I have personally never used it, but two of my friends who are also developers agreed that they don’t like it very much. I can’t remember why though.
Struts is problematic. It really shows its age . It used to be ok around 2001 but now, it is one of the worst if not the worst framework in existence.
Struts has become slowly but surely the DOS of web development. Everyone is hating it, but is doing it because there are big customers who demand it.
Anyway it is good that both successor projects opting now for a different approach. Shale does not really have anything to do with struts itself except that a huge part of the former Struts developers now are working on it. JSF is a nice foundation and Shale slowly is becoming a really good extension framework to JSF (sort of like Spring is to J2EE)
As for the Struts Ti and Webwork merger, we will see what will come out of it. Struts was halfway stagnating and even the next release does not add most things the framework badly needs, Webwork although considered to be a good framework never got a huge exposure.
So it will be interesting what the results will be. Anyway as I see it the days of Struts in huge corprate use are numbered anyway, it is falling behind all other frameworks by the day and only still has this exposure because the corporate world moves more slowly than the rest.
Can someone be a little dove and point me to a few links for a curious budding web developer. Its nothing I’m going to do full time or professionally, just have a few ideas I want to play around with for a website. But I’d like to know what a framework is and how they are used. Don’t be afraid to use a couple of analogies if it will help.
Give ruby on rails a shot, that one might get you kickstarted easiest…
http://www.rubyonrails.org/
I was looking into ruby on rails because of the press that it has received. I’d still have to say I’m lost on what it does. I just want a website that will explain it to me like I’m 8 years old.
…for our sites. In fact we just finished porting a bunch of old ASP code over to our OAS server, using struts as the framework.
It’s O.K. Some things don’t work well… For my own sites I just use python or php, using SQLite and do some CGI stuff… it’s basic, but it works.

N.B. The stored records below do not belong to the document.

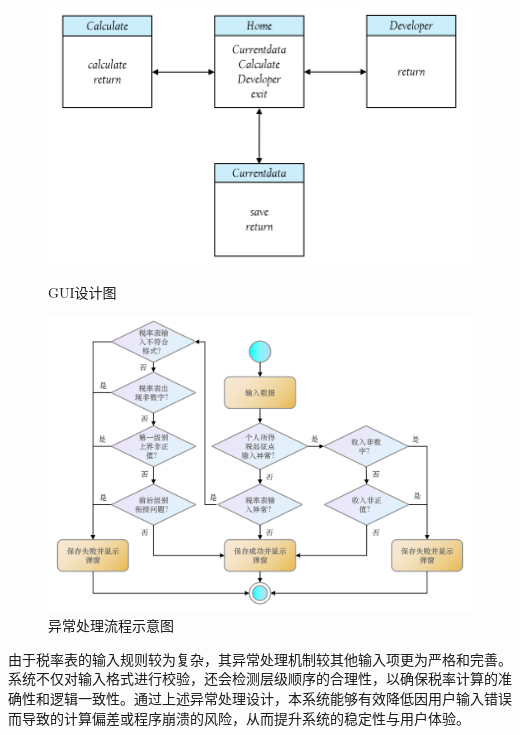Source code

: \documentclass[a4paper, utf8]{ctexart}
\begin{document}
    \begin{figure}[htbp]
        \begin{minipage}{.4\linewidth}
            \centering
            \vspace{.02\textheight}
            \includegraphics[height=0.13\textheight]{figure/Windows.png}
            \vspace{.02\textheight}
            \caption{GUI设计图}
        \end{minipage}
        \begin{minipage}{.6\linewidth}
            \centering
            \includegraphics[height=0.17\textheight]{figure/Exception.png}
            \caption{异常处理流程示意图}
        \end{minipage}
    \end{figure}

    由于税率表的输入规则较为复杂，其异常处理机制较其他输入项更为严格和完善。系统不仅对输入格式进行校验，还会检测层级顺序的合理性，以确保税率计算的准确性和逻辑一致性。通过上述异常处理设计，本系统能够有效降低因用户输入错误而导致的计算偏差或程序崩溃的风险，从而提升系统的稳定性与用户体验。
\end{document}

I love RIFE, no need for extra projects 😉 http://rifers.org
Seriously though, it’s good that things are moving away from struts, in any way 🙂
TaterSalad, to understand web frameworks you must first put in the time and effort of writing some webapps by-hand. Start with Perl/Python/Ruby CGI (or Java servlets) — just pick whichever language you like best.

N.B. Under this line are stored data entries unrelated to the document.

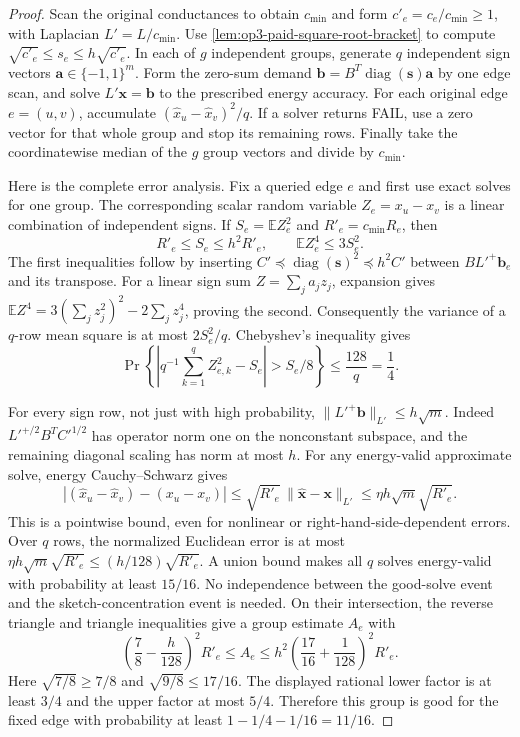 \begin{proof}
Scan the original conductances to obtain $c_{\min}$ and form
$c'_e=c_e/c_{\min}\geq1$, with Laplacian $L'=L/c_{\min}$.
Use \cref{lem:op3-paid-square-root-bracket} to compute
$\sqrt{c'_e}\leq s_e\leq h\sqrt{c'_e}$. In each of $g$ independent
groups, generate $q$ independent sign vectors
$\bm a\in\{-1,1\}^m$. Form the zero-sum demand
$\bm b=B^T\operatorname{diag}(\bm s)\bm a$ by one edge scan, and
solve $L'\bm x=\bm b$ to the prescribed energy accuracy.
For each original edge $e=(u,v)$, accumulate
$(\widehat x_u-\widehat x_v)^2/q$. If a solver returns
\textnormal{FAIL}, use a zero vector for that whole group and stop its
remaining rows. Finally take the coordinatewise median of the $g$
group vectors and divide by $c_{\min}$.

Here is the complete error analysis. Fix a queried edge $e$ and first
use exact solves for one group. The corresponding scalar random variable
$Z_e=x_u-x_v$ is a linear combination of independent signs. If
$S_e=\mathbb E Z_e^2$ and $R'_e=c_{\min}R_e$, then
\[
 R'_e\leq S_e\leq h^2R'_e,
 \qquad \mathbb E Z_e^4\leq3S_e^2.
\]
The first inequalities follow by inserting
$C'\preceq\operatorname{diag}(\bm s)^2\preceq h^2C'$
between $B L'^+\bm b_e$ and its transpose. For a linear sign sum
$Z=\sum_j a_j z_j$, expansion gives
$\mathbb E Z^4=3(\sum_jz_j^2)^2-2\sum_jz_j^4$, proving the second.
Consequently the variance of a $q$-row mean square is at most
$2S_e^2/q$. Chebyshev's inequality gives
\[
 \Pr\left\{\left|q^{-1}\sum_{k=1}^q Z_{e,k}^2-S_e\right|
       >S_e/8\right\}\leq\frac{128}{q}=\frac14.
\]

For every sign row, not just with high probability,
$\|L'^+\bm b\|_{L'}\leq h\sqrt m$. Indeed
$L'^{+/2}B^TC'^{1/2}$ has operator norm one on the nonconstant
subspace, and the remaining diagonal scaling has norm at most $h$.
For any energy-valid approximate solve, energy Cauchy--Schwarz gives
\[
 |(\widehat x_u-\widehat x_v)-(x_u-x_v)|
 \leq\sqrt{R'_e}\,\|\widehat{\bm x}-\bm x\|_{L'}
 \leq\eta h\sqrt m\sqrt{R'_e}.
\]
This is a pointwise bound, even for nonlinear or right-hand-side-dependent
errors. Over $q$ rows, the normalized Euclidean error is at most
$\eta h\sqrt m\sqrt{R'_e}\leq(h/128)\sqrt{R'_e}$.
A union bound makes all $q$ solves energy-valid with probability at
least $15/16$. No independence between the good-solve event and the
sketch-concentration event is needed. On their intersection, the reverse
triangle and triangle inequalities give a group estimate $A_e$ with
\[
 \left(\frac78-\frac h{128}\right)^2R'_e
 \leq A_e\leq h^2\left(\frac{17}{16}+\frac1{128}\right)^2R'_e.
\]
Here $\sqrt{7/8}\geq7/8$ and $\sqrt{9/8}\leq17/16$.
The displayed rational lower factor is at least $3/4$ and the upper
factor at most $5/4$. Therefore this group is good for the fixed edge
with probability at least $1-1/4-1/16=11/16$.


\end{proof}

Struts is quite overrated. I don’t mean that it’s all bad, but it’s not so good as to deserve all the interest it receives from companies. Lately they’re all asking “Could you do this with Struts?” and well, sure, if that’s what you want.
What’s funny though is that all the movement around the development of Struts (the split into to frameworks, Webwork as Struts 2.0 (maybe), Shale, etc) is something companies (management) don’t yet know about. A lot don’t even know about JSF.
So, at some point all this is going to hit them in the face. “What? Struts is outdated? 2.0 isn’t anything like 1.x? Which way should we go?”
That the corporate world often is 5 years behind the adoption curve, Struts for some strange kind of reason made it into a defacto standard there, the main problem I see with struts, and given the recent developments in the struts world, the Struts developers themselves see it that way either.
Struts is a technolocical dead end road. The problem is that in modern intranet applications people demand more and more behavior which they are used from a rich client ui, you can provide this with struts if you force it, but it is cumbersome and you shoot yourself out of any standards in the web component area that way (Taglibs are limited one way or the other you need events)
Add to that that Struts has way too much overhead in its configuration part for what it wants to achieve and you can see a legacy technology which will be dragged on for a long period of time. Most developers hate Struts, they only do it because there is a demand for it.
Even the core struts people themselves say, if you can try to shift towards JSF and that probably will be the road which will be followed, keep the struts codebase alive but extend it with JSF.